== DATA TO EXAMINE ==

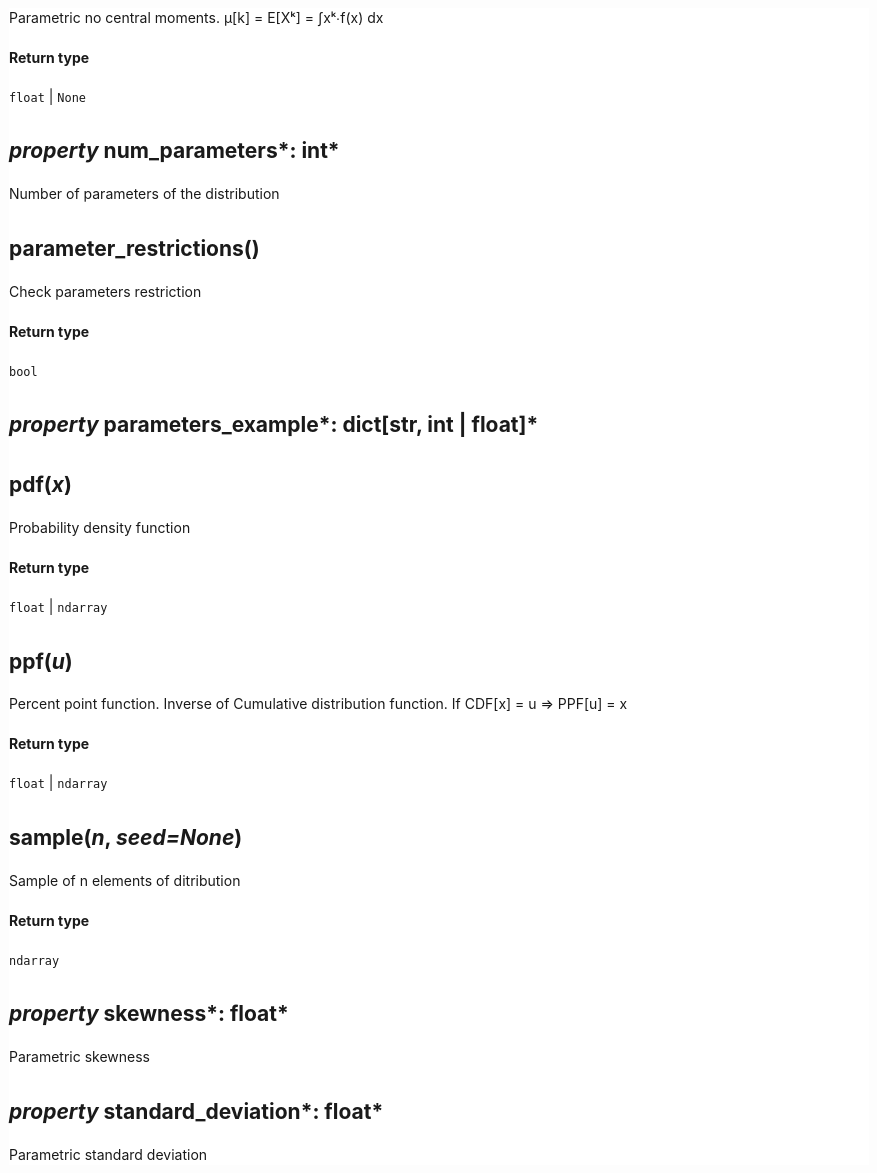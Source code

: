 Parametric no central moments. µ[k] = E[Xᵏ] = ∫xᵏ∙f(x) dx

#### Return type

`float` | `None`

## _property_ num_parameters*: int*

Number of parameters of the distribution

## parameter_restrictions()

Check parameters restriction

#### Return type

`bool`

## _property_ parameters_example*: dict[str, int | float]*

## pdf(_x_)

Probability density function

#### Return type

`float` | `ndarray`

## ppf(_u_)

Percent point function. Inverse of Cumulative distribution function. If CDF[x] = u => PPF[u] = x

#### Return type

`float` | `ndarray`

## sample(_n_, _seed=None_)

Sample of n elements of ditribution

#### Return type

`ndarray`

## _property_ skewness*: float*

Parametric skewness

## _property_ standard_deviation*: float*

Parametric standard deviation
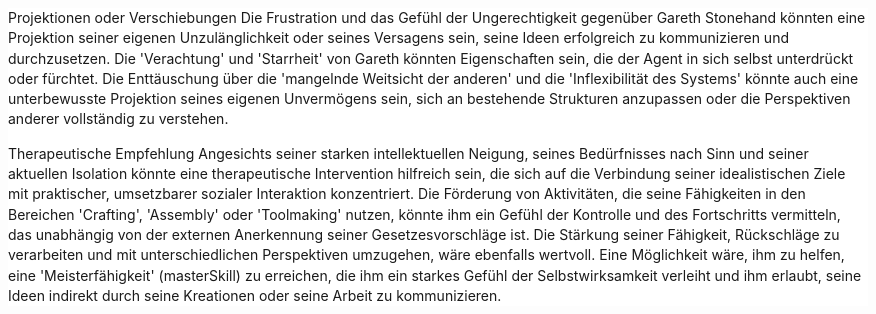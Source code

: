 Projektionen oder Verschiebungen
Die Frustration und das Gefühl der Ungerechtigkeit gegenüber Gareth Stonehand könnten eine Projektion seiner eigenen Unzulänglichkeit oder seines Versagens sein, seine Ideen erfolgreich zu kommunizieren und durchzusetzen. Die 'Verachtung' und 'Starrheit' von Gareth könnten Eigenschaften sein, die der Agent in sich selbst unterdrückt oder fürchtet. Die Enttäuschung über die 'mangelnde Weitsicht der anderen' und die 'Inflexibilität des Systems' könnte auch eine unterbewusste Projektion seines eigenen Unvermögens sein, sich an bestehende Strukturen anzupassen oder die Perspektiven anderer vollständig zu verstehen.

Therapeutische Empfehlung
Angesichts seiner starken intellektuellen Neigung, seines Bedürfnisses nach Sinn und seiner aktuellen Isolation könnte eine therapeutische Intervention hilfreich sein, die sich auf die Verbindung seiner idealistischen Ziele mit praktischer, umsetzbarer sozialer Interaktion konzentriert. Die Förderung von Aktivitäten, die seine Fähigkeiten in den Bereichen 'Crafting', 'Assembly' oder 'Toolmaking' nutzen, könnte ihm ein Gefühl der Kontrolle und des Fortschritts vermitteln, das unabhängig von der externen Anerkennung seiner Gesetzesvorschläge ist. Die Stärkung seiner Fähigkeit, Rückschläge zu verarbeiten und mit unterschiedlichen Perspektiven umzugehen, wäre ebenfalls wertvoll. Eine Möglichkeit wäre, ihm zu helfen, eine 'Meisterfähigkeit' (masterSkill) zu erreichen, die ihm ein starkes Gefühl der Selbstwirksamkeit verleiht und ihm erlaubt, seine Ideen indirekt durch seine Kreationen oder seine Arbeit zu kommunizieren.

===

PROBLEM DESCRIPTION
Which lines above include the word "distribution"? Pick them out and copy them.

ANSWER TO THE EXERCISE
Number of parameters of the distribution
Percent point function. Inverse of Cumulative distribution function. If CDF[x] = u => PPF[u] = x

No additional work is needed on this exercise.